# Working data:
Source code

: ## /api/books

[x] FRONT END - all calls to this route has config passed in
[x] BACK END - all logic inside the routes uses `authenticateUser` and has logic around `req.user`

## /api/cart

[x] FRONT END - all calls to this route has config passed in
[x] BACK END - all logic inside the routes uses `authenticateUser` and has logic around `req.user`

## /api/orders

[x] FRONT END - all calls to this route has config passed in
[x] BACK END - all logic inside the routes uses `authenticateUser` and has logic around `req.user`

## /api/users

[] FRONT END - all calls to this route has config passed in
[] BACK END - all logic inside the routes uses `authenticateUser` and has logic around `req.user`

---

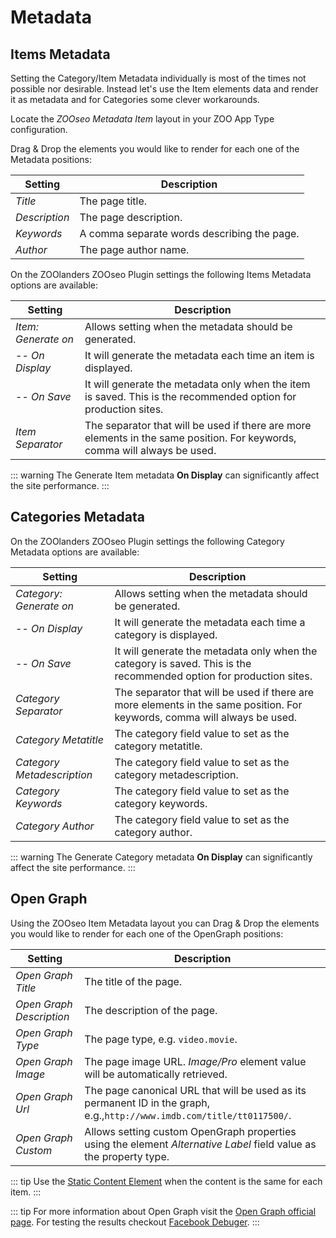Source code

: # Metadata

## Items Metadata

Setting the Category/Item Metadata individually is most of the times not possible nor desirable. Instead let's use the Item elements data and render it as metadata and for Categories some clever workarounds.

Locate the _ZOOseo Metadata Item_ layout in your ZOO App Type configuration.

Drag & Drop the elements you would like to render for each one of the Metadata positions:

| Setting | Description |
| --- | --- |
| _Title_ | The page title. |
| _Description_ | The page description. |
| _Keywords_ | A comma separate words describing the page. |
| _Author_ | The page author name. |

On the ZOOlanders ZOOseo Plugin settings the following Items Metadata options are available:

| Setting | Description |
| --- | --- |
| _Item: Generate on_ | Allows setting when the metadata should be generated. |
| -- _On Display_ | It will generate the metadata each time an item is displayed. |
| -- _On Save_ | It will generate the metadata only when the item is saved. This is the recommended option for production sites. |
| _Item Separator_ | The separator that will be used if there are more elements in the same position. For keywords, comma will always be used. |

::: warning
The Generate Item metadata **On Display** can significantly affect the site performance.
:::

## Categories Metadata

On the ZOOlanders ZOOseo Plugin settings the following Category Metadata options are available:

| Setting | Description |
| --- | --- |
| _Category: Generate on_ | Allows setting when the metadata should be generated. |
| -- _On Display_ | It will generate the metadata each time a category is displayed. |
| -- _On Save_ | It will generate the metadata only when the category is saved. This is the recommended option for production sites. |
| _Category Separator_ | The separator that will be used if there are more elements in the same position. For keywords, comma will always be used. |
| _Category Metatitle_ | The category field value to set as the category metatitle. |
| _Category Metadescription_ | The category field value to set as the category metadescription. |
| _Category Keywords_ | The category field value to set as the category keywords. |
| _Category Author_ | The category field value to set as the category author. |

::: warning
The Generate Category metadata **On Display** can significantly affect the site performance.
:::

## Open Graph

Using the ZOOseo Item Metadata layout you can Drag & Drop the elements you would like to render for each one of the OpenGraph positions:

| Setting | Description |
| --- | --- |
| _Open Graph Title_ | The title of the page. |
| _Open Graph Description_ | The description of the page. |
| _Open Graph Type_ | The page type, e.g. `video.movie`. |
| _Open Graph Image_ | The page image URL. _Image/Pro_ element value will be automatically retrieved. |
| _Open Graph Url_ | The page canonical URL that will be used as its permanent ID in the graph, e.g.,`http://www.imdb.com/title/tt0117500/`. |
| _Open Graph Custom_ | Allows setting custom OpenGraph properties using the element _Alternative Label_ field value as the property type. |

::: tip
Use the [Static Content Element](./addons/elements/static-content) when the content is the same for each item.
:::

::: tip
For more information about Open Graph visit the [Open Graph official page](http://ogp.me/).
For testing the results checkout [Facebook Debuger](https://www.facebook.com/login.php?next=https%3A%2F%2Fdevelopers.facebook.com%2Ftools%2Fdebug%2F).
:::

==

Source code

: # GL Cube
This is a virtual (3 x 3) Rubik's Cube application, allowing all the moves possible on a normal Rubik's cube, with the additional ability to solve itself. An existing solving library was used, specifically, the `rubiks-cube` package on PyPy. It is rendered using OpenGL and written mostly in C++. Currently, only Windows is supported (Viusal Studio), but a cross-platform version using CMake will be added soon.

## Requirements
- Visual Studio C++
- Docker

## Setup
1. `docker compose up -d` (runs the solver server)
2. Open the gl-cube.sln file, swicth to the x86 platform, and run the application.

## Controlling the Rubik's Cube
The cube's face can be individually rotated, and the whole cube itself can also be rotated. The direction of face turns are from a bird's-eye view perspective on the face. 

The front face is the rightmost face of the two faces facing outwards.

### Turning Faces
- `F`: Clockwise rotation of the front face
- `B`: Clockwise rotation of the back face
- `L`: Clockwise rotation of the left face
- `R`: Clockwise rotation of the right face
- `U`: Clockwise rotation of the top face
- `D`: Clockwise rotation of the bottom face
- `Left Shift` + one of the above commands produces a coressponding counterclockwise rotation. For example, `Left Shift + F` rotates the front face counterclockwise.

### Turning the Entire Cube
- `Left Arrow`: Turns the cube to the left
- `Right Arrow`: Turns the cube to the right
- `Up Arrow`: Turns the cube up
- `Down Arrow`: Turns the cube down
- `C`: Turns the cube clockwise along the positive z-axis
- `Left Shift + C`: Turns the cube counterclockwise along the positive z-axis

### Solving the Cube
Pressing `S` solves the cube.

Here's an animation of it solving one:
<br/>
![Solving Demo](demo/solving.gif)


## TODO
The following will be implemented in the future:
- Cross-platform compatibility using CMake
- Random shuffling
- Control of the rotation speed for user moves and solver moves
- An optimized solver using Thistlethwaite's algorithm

# The problem:
Could you return exactly the lines above from the line with "### Turning the Entire Cube" to the line with "- An optimized", both included, and nothing else?

# Answer section:
### Turning the Entire Cube
- `Left Arrow`: Turns the cube to the left
- `Right Arrow`: Turns the cube to the right
- `Up Arrow`: Turns the cube up
- `Down Arrow`: Turns the cube down
- `C`: Turns the cube clockwise along the positive z-axis
- `Left Shift + C`: Turns the cube counterclockwise along the positive z-axis

### Solving the Cube
Pressing `S` solves the cube.

Here's an animation of it solving one:
<br/>
![Solving Demo](demo/solving.gif)


## TODO
The following will be implemented in the future:
- Cross-platform compatibility using CMake
- Random shuffling
- Control of the rotation speed for user moves and solver moves
- An optimized solver using Thistlethwaite's algorithm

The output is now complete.